Document images with source code
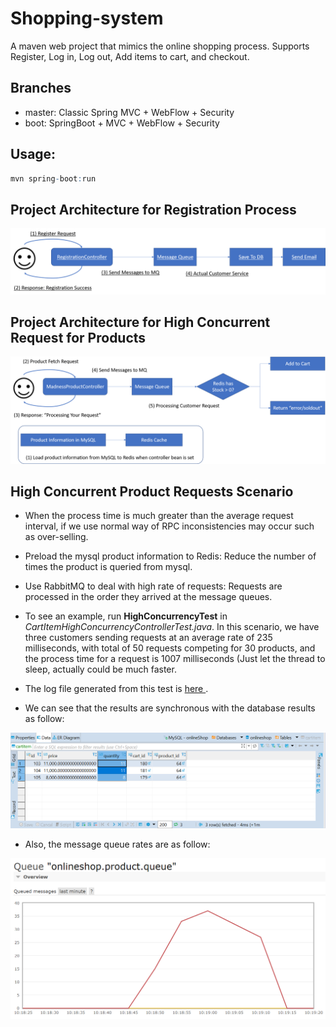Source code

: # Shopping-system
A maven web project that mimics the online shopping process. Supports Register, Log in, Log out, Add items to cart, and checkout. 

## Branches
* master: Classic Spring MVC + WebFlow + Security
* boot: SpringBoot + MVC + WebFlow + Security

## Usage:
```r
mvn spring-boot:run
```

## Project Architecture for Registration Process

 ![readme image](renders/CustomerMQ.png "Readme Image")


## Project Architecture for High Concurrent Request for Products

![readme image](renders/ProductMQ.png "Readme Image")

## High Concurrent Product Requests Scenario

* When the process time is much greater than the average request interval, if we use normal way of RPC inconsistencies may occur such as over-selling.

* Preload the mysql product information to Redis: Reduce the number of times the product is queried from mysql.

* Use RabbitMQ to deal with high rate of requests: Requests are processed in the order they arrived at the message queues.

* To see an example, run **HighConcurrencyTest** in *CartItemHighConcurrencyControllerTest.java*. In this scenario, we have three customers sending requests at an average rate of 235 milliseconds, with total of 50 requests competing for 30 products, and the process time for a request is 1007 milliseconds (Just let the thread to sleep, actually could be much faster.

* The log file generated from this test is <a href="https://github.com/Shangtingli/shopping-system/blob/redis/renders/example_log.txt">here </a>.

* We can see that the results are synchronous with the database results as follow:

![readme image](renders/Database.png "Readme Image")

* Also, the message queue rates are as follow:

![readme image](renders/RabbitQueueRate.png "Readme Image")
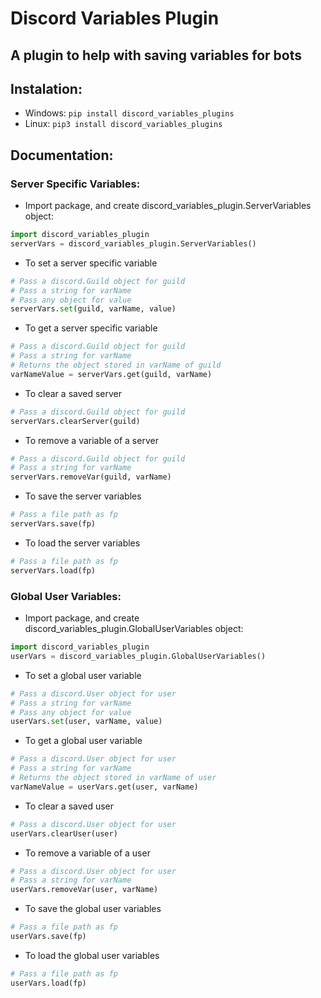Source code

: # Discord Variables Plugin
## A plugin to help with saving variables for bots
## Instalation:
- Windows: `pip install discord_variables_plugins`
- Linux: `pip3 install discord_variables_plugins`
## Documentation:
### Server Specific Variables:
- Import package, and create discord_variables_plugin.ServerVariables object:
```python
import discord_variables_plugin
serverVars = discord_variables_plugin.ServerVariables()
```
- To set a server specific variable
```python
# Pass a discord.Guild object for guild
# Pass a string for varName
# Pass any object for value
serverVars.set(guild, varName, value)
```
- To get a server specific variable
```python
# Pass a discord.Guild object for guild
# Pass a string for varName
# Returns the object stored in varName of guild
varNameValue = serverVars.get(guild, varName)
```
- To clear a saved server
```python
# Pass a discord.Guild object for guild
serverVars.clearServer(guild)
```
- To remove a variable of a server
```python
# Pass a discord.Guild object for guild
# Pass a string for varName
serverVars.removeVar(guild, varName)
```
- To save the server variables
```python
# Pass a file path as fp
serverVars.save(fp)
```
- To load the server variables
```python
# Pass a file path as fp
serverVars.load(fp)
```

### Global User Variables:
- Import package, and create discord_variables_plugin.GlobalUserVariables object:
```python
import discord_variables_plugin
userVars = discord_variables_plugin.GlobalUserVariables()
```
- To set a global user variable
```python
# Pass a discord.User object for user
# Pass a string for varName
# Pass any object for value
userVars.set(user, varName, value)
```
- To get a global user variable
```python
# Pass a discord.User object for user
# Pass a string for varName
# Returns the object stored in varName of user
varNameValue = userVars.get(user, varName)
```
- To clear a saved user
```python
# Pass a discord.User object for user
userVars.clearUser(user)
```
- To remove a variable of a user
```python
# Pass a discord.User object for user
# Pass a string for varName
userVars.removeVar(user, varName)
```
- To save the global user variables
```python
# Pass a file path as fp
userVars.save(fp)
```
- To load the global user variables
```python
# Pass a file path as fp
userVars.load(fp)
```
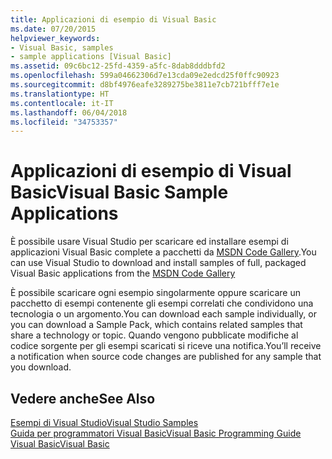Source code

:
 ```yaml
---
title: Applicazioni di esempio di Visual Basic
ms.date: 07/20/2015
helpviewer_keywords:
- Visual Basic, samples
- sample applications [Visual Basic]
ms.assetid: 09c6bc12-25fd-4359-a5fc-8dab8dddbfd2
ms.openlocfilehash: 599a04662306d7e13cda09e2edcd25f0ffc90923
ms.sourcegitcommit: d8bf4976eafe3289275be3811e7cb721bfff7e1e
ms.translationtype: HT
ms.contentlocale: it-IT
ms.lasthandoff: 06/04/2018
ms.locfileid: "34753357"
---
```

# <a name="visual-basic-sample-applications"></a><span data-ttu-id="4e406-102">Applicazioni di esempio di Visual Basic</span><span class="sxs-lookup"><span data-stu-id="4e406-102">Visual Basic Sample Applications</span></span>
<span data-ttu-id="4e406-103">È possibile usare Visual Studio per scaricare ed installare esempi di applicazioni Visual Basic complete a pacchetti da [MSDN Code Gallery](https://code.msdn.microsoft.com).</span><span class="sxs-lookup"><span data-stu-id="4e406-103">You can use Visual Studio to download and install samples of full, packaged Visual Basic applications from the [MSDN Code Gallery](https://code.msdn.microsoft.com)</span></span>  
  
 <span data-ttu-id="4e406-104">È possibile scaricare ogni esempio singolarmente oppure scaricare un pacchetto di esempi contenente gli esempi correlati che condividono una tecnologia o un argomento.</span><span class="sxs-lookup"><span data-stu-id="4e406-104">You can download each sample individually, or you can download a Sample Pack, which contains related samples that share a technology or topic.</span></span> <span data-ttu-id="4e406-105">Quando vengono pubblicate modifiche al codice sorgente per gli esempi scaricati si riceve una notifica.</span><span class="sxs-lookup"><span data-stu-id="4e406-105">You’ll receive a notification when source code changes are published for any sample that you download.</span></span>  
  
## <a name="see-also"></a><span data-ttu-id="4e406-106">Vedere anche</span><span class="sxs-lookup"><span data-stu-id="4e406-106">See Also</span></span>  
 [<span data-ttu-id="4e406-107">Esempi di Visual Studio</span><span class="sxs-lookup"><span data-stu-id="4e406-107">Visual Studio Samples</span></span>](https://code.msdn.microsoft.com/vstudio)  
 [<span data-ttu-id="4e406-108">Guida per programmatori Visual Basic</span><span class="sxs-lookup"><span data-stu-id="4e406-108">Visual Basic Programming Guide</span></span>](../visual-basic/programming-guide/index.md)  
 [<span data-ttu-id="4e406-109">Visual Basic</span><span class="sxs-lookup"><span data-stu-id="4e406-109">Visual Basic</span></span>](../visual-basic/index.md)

(Problem requirements): Although the records include pictures, output only their text, exactly and completely.

(Answer space):
Source code

: # Shopping-system
A maven web project that mimics the online shopping process. Supports Register, Log in, Log out, Add items to cart, and checkout. 

## Branches
* master: Classic Spring MVC + WebFlow + Security
* boot: SpringBoot + MVC + WebFlow + Security

## Usage:
```r
mvn spring-boot:run
```

## Project Architecture for Registration Process

 ![readme image](renders/CustomerMQ.png "Readme Image")


## Project Architecture for High Concurrent Request for Products

![readme image](renders/ProductMQ.png "Readme Image")

## High Concurrent Product Requests Scenario

* When the process time is much greater than the average request interval, if we use normal way of RPC inconsistencies may occur such as over-selling.

* Preload the mysql product information to Redis: Reduce the number of times the product is queried from mysql.

* Use RabbitMQ to deal with high rate of requests: Requests are processed in the order they arrived at the message queues.

* To see an example, run **HighConcurrencyTest** in *CartItemHighConcurrencyControllerTest.java*. In this scenario, we have three customers sending requests at an average rate of 235 milliseconds, with total of 50 requests competing for 30 products, and the process time for a request is 1007 milliseconds (Just let the thread to sleep, actually could be much faster.

* The log file generated from this test is <a href="https://github.com/Shangtingli/shopping-system/blob/redis/renders/example_log.txt">here </a>.

* We can see that the results are synchronous with the database results as follow:

![readme image](renders/Database.png "Readme Image")

* Also, the message queue rates are as follow:

![readme image](renders/RabbitQueueRate.png "Readme Image")
Source code

: # Discord Variables Plugin
## A plugin to help with saving variables for bots
## Instalation:
- Windows: `pip install discord_variables_plugins`
- Linux: `pip3 install discord_variables_plugins`
## Documentation:
### Server Specific Variables:
- Import package, and create discord_variables_plugin.ServerVariables object:
```python
import discord_variables_plugin
serverVars = discord_variables_plugin.ServerVariables()
```
- To set a server specific variable
```python
# Pass a discord.Guild object for guild
# Pass a string for varName
# Pass any object for value
serverVars.set(guild, varName, value)
```
- To get a server specific variable
```python
# Pass a discord.Guild object for guild
# Pass a string for varName
# Returns the object stored in varName of guild
varNameValue = serverVars.get(guild, varName)
```
- To clear a saved server
```python
# Pass a discord.Guild object for guild
serverVars.clearServer(guild)
```
- To remove a variable of a server
```python
# Pass a discord.Guild object for guild
# Pass a string for varName
serverVars.removeVar(guild, varName)
```
- To save the server variables
```python
# Pass a file path as fp
serverVars.save(fp)
```
- To load the server variables
```python
# Pass a file path as fp
serverVars.load(fp)
```

### Global User Variables:
- Import package, and create discord_variables_plugin.GlobalUserVariables object:
```python
import discord_variables_plugin
userVars = discord_variables_plugin.GlobalUserVariables()
```
- To set a global user variable
```python
# Pass a discord.User object for user
# Pass a string for varName
# Pass any object for value
userVars.set(user, varName, value)
```
- To get a global user variable
```python
# Pass a discord.User object for user
# Pass a string for varName
# Returns the object stored in varName of user
varNameValue = userVars.get(user, varName)
```
- To clear a saved user
```python
# Pass a discord.User object for user
userVars.clearUser(user)
```
- To remove a variable of a user
```python
# Pass a discord.User object for user
# Pass a string for varName
userVars.removeVar(user, varName)
```
- To save the global user variables
```python
# Pass a file path as fp
userVars.save(fp)
```
- To load the global user variables
```python
# Pass a file path as fp
userVars.load(fp)
```
Source code

:
 ```yaml
---
title: Applicazioni di esempio di Visual Basic
ms.date: 07/20/2015
helpviewer_keywords:
- Visual Basic, samples
- sample applications [Visual Basic]
ms.assetid: 09c6bc12-25fd-4359-a5fc-8dab8dddbfd2
ms.openlocfilehash: 599a04662306d7e13cda09e2edcd25f0ffc90923
ms.sourcegitcommit: d8bf4976eafe3289275be3811e7cb721bfff7e1e
ms.translationtype: HT
ms.contentlocale: it-IT
ms.lasthandoff: 06/04/2018
ms.locfileid: "34753357"
---
```

# <a name="visual-basic-sample-applications"></a><span data-ttu-id="4e406-102">Applicazioni di esempio di Visual Basic</span><span class="sxs-lookup"><span data-stu-id="4e406-102">Visual Basic Sample Applications</span></span>
<span data-ttu-id="4e406-103">È possibile usare Visual Studio per scaricare ed installare esempi di applicazioni Visual Basic complete a pacchetti da [MSDN Code Gallery](https://code.msdn.microsoft.com).</span><span class="sxs-lookup"><span data-stu-id="4e406-103">You can use Visual Studio to download and install samples of full, packaged Visual Basic applications from the [MSDN Code Gallery](https://code.msdn.microsoft.com)</span></span>  
  
 <span data-ttu-id="4e406-104">È possibile scaricare ogni esempio singolarmente oppure scaricare un pacchetto di esempi contenente gli esempi correlati che condividono una tecnologia o un argomento.</span><span class="sxs-lookup"><span data-stu-id="4e406-104">You can download each sample individually, or you can download a Sample Pack, which contains related samples that share a technology or topic.</span></span> <span data-ttu-id="4e406-105">Quando vengono pubblicate modifiche al codice sorgente per gli esempi scaricati si riceve una notifica.</span><span class="sxs-lookup"><span data-stu-id="4e406-105">You’ll receive a notification when source code changes are published for any sample that you download.</span></span>  
  
## <a name="see-also"></a><span data-ttu-id="4e406-106">Vedere anche</span><span class="sxs-lookup"><span data-stu-id="4e406-106">See Also</span></span>  
 [<span data-ttu-id="4e406-107">Esempi di Visual Studio</span><span class="sxs-lookup"><span data-stu-id="4e406-107">Visual Studio Samples</span></span>](https://code.msdn.microsoft.com/vstudio)  
 [<span data-ttu-id="4e406-108">Guida per programmatori Visual Basic</span><span class="sxs-lookup"><span data-stu-id="4e406-108">Visual Basic Programming Guide</span></span>](../visual-basic/programming-guide/index.md)  
 [<span data-ttu-id="4e406-109">Visual Basic</span><span class="sxs-lookup"><span data-stu-id="4e406-109">Visual Basic</span></span>](../visual-basic/index.md)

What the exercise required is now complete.